The announcement titled "Information Request Regarding GNSS Spoofing and Jamming Incidents," published by the Turkish Maritime Pilots' Association (TKKD) on March 10, 2026, also draws attention to this vital problem facing the maritime industry. Within the scope of a comprehensive study conducted by the European Maritime Pilots' Association (EMPA), this announcement requested pilots working in Turkey to record and report real interference cases they encounter in the field. These reports are intended to be used in analyzing the risks to maritime safety at an international level and in drafting new regulations. Furthermore, the seriousness of this threat was reiterated in a joint statement submitted to the European Commission in March 2025 by EMPA, the European Tugowners Association (ETA), and the European Dredging Association (EuDA). The statement explicitly highlighted that in such unpredictable moments of crisis, where digital autonomous systems fail or are manipulated, the presence of highly trained professionals, such as maritime pilots who take the initiative to safely navigate the vessel, is of vital
importance.
When evaluated specifically in navigational areas subject to pilotage operations, especially during long channel transits in certain countries, pilots bring Portable Pilot Units (PPUs) on board as a crucial decision-support system. These devices largely rely on independent satellite sensors and apply Real-Time Kinematic (RTK) corrections to provide highly accurate navigational data such as position, speed, and Rate of Turn (ROT). However, a professional spoofing attack during the use of these devices could manipulate the data provided by the PPU, potentially leading to irreversible accidents. Such manipulation does not merely consist of a static position shift; through minor alterations to speed vectors and the ROT, the intervention aims to disrupt the pilot's perception of the ship's momentum. The field reflections of these theoretical risks are quite striking. Particularly in Northern Europe, due to increasing incidents of electronic manipulation, authorities like the Norwegian Coastal Administration (NCA) are issuing serious warnings regarding navigational safety. Field reports and feedback from pilots indicate an increasing frequency of GPS signal loss or interference experienced in both ship equipment and PPU devices. Because of this high risk, many European countries, including the Dutch Maritime Pilots' Organization (Loodswezen), have decided to equip PPU devices with special jamming and spoofing warning systems. Additionally, the integration of Inertial Measurement Units (IMU/INS) into next-generation PPU hardware has been a significant technological step. This ensures the provision of the crucial few minutes of accurate inertial data needed to safely abort a maneuver, even if GPS signals are lost or manipulated.
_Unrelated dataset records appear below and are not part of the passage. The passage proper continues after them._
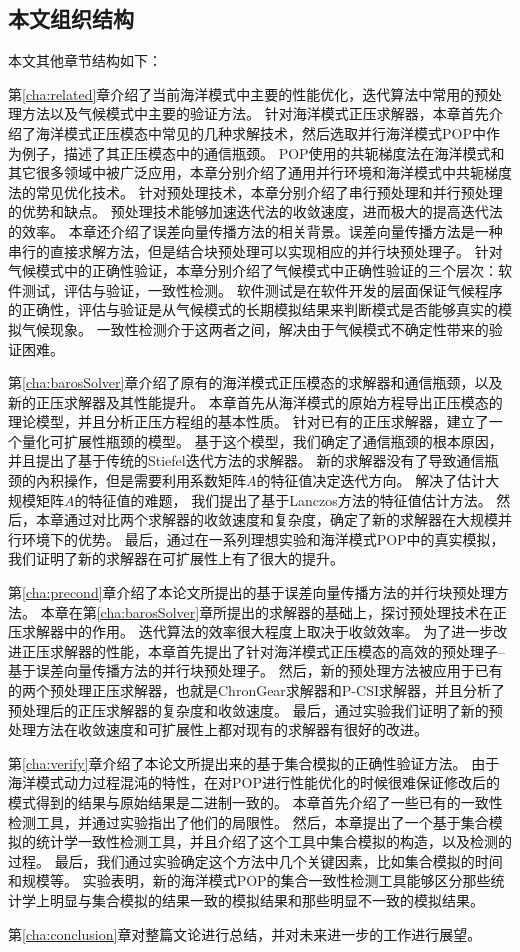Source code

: \subsection{本文组织结构}
本文其他章节结构如下：

第\ref{cha:related}章介绍了当前海洋模式中主要的性能优化，迭代算法中常用的预处理方法以及气候模式中主要的验证方法。
针对海洋模式正压求解器，本章首先介绍了海洋模式正压模态中常见的几种求解技术，然后选取并行海洋模式POP中作为例子，描述了其正压模态中的通信瓶颈。 
POP使用的共轭梯度法在海洋模式和其它很多领域中被广泛应用，本章分别介绍了通用并行环境和海洋模式中共轭梯度法的常见优化技术。
针对预处理技术，本章分别介绍了串行预处理和并行预处理的优势和缺点。
预处理技术能够加速迭代法的收敛速度，进而极大的提高迭代法的效率。
本章还介绍了误差向量传播方法的相关背景。误差向量传播方法是一种串行的直接求解方法，但是结合块预处理可以实现相应的并行块预处理子。
针对气候模式中的正确性验证，本章分别介绍了气候模式中正确性验证的三个层次：软件测试，评估与验证，一致性检测。
软件测试是在软件开发的层面保证气候程序的正确性，评估与验证是从气候模式的长期模拟结果来判断模式是否能够真实的模拟气候现象。
一致性检测介于这两者之间，解决由于气候模式不确定性带来的验证困难。


第\ref{cha:barosSolver}章介绍了原有的海洋模式正压模态的求解器和通信瓶颈，以及新的正压求解器及其性能提升。 
本章首先从海洋模式的原始方程导出正压模态的理论模型，并且分析正压方程组的基本性质。
针对已有的正压求解器，建立了一个量化可扩展性瓶颈的模型。
基于这个模型，我们确定了通信瓶颈的根本原因，并且提出了基于传统的Stiefel迭代方法的求解器。 
新的求解器没有了导致通信瓶颈的內积操作，但是需要利用系数矩阵$A$的特征值决定迭代方向。 
解决了估计大规模矩阵$A$的特征值的难题， 我们提出了基于Lanczos方法的特征值估计方法。 
然后，本章通过对比两个求解器的收敛速度和复杂度，确定了新的求解器在大规模并行环境下的优势。
最后，通过在一系列理想实验和海洋模式POP中的真实模拟，我们证明了新的求解器在可扩展性上有了很大的提升。 



第\ref{cha:precond}章介绍了本论文所提出的基于误差向量传播方法的并行块预处理方法。
本章在第\ref{cha:barosSolver}章所提出的求解器的基础上，探讨预处理技术在正压求解器中的作用。
迭代算法的效率很大程度上取决于收敛效率。
为了进一步改进正压求解器的性能，本章首先提出了针对海洋模式正压模态的高效的预处理子--基于误差向量传播方法的并行块预处理子。
然后，新的预处理方法被应用于已有的两个预处理正压求解器，也就是ChronGear求解器和P-CSI求解器，并且分析了预处理后的正压求解器的复杂度和收敛速度。
最后，通过实验我们证明了新的预处理方法在收敛速度和可扩展性上都对现有的求解器有很好的改进。

第\ref{cha:verify}章介绍了本论文所提出来的基于集合模拟的正确性验证方法。  
由于海洋模式动力过程混沌的特性，在对POP进行性能优化的时候很难保证修改后的模式得到的结果与原始结果是二进制一致的。 
本章首先介绍了一些已有的一致性检测工具，并通过实验指出了他们的局限性。
然后，本章提出了一个基于集合模拟的统计学一致性检测工具，并且介绍了这个工具中集合模拟的构造，以及检测的过程。
最后，我们通过实验确定这个方法中几个关键因素，比如集合模拟的时间和规模等。
实验表明，新的海洋模式POP的集合一致性检测工具能够区分那些统计学上明显与集合模拟的结果一致的模拟结果和那些明显不一致的模拟结果。 


第\ref{cha:conclusion}章对整篇文论进行总结，并对未来进一步的工作进行展望。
Figure 2: A maritime pilot using a PPU device brought on board at the Port of Rotterdam (Source: Schuttevaer)
One of the most recent and striking examples of the operational consequences of GPS interference occurred in the Red Sea on May 11, 2025. The 7,000 TEU container ship, MSC ANTONIA, ran aground approximately 100 nautical miles south of Jeddah. A severe GPS jamming warning reported in the area by UKMTO just two days before the accident, coupled with the inconsistent and erratic track logs in the ship's AIS data, revealed that the grounding was a direct result of GPS manipulation. Moreover, the fact that the tugboats arriving to assist also suffered from similar signal anomalies severely complicated coordination and position verification processes between the casualty vessel and the salvage units. This incident once again underscored the vital importance of signal security on routes requiring high-precision positioning, serving as a prime example of a risk that also threatens pilotage safety during port approaches.
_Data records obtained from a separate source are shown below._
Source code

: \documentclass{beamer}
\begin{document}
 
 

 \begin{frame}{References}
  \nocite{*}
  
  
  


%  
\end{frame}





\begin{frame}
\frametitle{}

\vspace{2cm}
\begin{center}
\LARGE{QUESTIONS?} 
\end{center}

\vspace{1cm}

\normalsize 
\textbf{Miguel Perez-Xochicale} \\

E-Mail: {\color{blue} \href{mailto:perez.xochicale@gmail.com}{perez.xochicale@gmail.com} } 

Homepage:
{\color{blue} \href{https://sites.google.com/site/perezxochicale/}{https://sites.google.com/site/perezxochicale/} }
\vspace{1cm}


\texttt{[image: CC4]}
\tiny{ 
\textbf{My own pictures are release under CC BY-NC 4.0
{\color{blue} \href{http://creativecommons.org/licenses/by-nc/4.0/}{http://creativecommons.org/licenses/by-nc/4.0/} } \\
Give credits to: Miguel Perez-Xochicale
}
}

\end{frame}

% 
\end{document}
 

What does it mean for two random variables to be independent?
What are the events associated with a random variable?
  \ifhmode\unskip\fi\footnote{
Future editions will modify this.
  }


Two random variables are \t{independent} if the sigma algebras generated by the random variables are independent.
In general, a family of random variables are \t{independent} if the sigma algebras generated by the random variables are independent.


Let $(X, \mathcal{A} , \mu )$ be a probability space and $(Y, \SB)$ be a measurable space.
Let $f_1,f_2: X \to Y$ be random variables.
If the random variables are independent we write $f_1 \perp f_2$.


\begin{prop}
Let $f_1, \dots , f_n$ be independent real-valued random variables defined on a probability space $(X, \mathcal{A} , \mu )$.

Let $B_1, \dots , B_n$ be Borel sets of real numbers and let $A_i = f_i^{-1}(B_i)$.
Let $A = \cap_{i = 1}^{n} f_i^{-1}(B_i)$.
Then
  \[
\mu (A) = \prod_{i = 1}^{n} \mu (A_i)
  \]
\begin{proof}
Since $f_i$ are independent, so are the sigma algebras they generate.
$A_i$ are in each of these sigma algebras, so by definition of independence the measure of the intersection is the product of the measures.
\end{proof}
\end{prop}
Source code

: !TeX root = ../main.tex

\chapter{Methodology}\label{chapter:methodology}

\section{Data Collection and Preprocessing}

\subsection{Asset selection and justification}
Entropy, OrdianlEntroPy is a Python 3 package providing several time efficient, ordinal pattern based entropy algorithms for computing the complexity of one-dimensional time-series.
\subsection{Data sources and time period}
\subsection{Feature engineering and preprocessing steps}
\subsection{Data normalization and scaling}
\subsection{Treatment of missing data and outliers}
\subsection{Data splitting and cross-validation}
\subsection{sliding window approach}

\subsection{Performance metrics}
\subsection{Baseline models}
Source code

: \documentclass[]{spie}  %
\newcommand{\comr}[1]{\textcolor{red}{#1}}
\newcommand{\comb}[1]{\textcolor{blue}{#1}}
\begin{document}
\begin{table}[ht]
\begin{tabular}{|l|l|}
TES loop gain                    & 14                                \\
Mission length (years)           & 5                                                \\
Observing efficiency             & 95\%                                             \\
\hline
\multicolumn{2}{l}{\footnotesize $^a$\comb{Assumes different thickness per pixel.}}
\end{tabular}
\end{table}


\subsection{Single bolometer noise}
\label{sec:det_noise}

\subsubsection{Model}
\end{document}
Figure 3: The MSC ANTONIA, which ran aground in the Red Sea due to GPS jamming/spoofing (Source: Riviera Maritime)
Figure 4: AIS track recorded prior to the grounding of the MSC ANTONIA. The abnormal deviations in the course due to GPS interference (jamming/spoofing) are notable (Source: Splash247)
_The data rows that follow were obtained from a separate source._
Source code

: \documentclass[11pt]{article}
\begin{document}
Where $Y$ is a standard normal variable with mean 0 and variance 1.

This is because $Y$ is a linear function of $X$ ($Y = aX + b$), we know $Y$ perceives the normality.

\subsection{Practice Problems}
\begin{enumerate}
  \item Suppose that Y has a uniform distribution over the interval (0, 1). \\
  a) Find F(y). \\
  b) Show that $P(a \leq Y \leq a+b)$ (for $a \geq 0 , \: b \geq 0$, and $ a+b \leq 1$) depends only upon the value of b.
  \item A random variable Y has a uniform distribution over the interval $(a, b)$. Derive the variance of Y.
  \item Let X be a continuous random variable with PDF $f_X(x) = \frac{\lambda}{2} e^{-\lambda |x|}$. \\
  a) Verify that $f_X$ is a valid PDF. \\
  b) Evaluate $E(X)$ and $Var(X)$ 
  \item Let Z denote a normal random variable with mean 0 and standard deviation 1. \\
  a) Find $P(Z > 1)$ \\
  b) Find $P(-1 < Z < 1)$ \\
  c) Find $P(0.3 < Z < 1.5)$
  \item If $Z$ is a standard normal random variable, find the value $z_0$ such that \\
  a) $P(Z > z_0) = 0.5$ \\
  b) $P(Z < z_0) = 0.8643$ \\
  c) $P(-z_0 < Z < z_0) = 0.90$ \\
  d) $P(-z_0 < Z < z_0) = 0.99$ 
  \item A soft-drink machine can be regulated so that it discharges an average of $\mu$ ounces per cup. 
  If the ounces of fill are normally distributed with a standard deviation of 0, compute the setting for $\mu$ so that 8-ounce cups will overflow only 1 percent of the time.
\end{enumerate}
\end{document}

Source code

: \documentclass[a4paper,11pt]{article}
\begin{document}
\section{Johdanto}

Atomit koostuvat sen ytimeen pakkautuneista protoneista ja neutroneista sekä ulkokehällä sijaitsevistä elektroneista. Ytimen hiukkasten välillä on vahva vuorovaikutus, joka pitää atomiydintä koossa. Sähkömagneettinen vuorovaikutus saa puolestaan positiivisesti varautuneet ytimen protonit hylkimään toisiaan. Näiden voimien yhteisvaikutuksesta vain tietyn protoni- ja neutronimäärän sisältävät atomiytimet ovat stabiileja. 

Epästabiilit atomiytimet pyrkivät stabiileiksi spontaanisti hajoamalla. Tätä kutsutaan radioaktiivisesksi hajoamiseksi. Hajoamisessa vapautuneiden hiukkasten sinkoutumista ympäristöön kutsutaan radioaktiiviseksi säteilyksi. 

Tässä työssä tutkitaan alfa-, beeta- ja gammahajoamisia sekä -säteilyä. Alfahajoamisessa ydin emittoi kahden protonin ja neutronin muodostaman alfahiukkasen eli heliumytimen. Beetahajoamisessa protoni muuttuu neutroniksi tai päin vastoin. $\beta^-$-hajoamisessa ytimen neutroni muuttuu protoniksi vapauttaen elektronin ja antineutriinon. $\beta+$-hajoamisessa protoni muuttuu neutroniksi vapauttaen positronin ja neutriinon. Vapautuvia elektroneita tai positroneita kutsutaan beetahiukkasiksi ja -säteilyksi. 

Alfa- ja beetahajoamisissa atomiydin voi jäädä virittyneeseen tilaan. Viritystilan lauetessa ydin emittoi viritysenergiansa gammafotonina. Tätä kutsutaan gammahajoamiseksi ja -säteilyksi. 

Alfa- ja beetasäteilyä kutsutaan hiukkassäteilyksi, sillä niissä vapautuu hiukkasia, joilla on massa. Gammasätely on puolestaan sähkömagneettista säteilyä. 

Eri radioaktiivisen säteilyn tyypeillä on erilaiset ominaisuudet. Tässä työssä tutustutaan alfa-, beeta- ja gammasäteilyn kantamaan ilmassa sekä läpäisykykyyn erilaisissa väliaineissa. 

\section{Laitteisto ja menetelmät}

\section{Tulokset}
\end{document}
As demonstrated by all these cases, the mismatch between the radar image and ECDIS data, particularly in a narrow channel, creates a dangerous contradiction between the visual perception the pilot obtains by looking outside and the instrumental data.
Regarding tugboat operations, which are another critical component of ship maneuvering; there has not yet been a direct accident consequence of jamming and spoofing incidents reported in the literature. Although tugboats are exposed to these signal manipulations, they can generally eliminate these risks thanks to their high maneuverability, geographic familiarity with restricted waters, and the fact that they mostly rely on visual navigation methods due to the nature of their operations. Furthermore, the fact that the VHF radio frequency bands, the primary communication tool between the pilot and the tugboat, operate on a different frequency band than the GPS system allows communication safety to be maintained during jamming or spoofing situations.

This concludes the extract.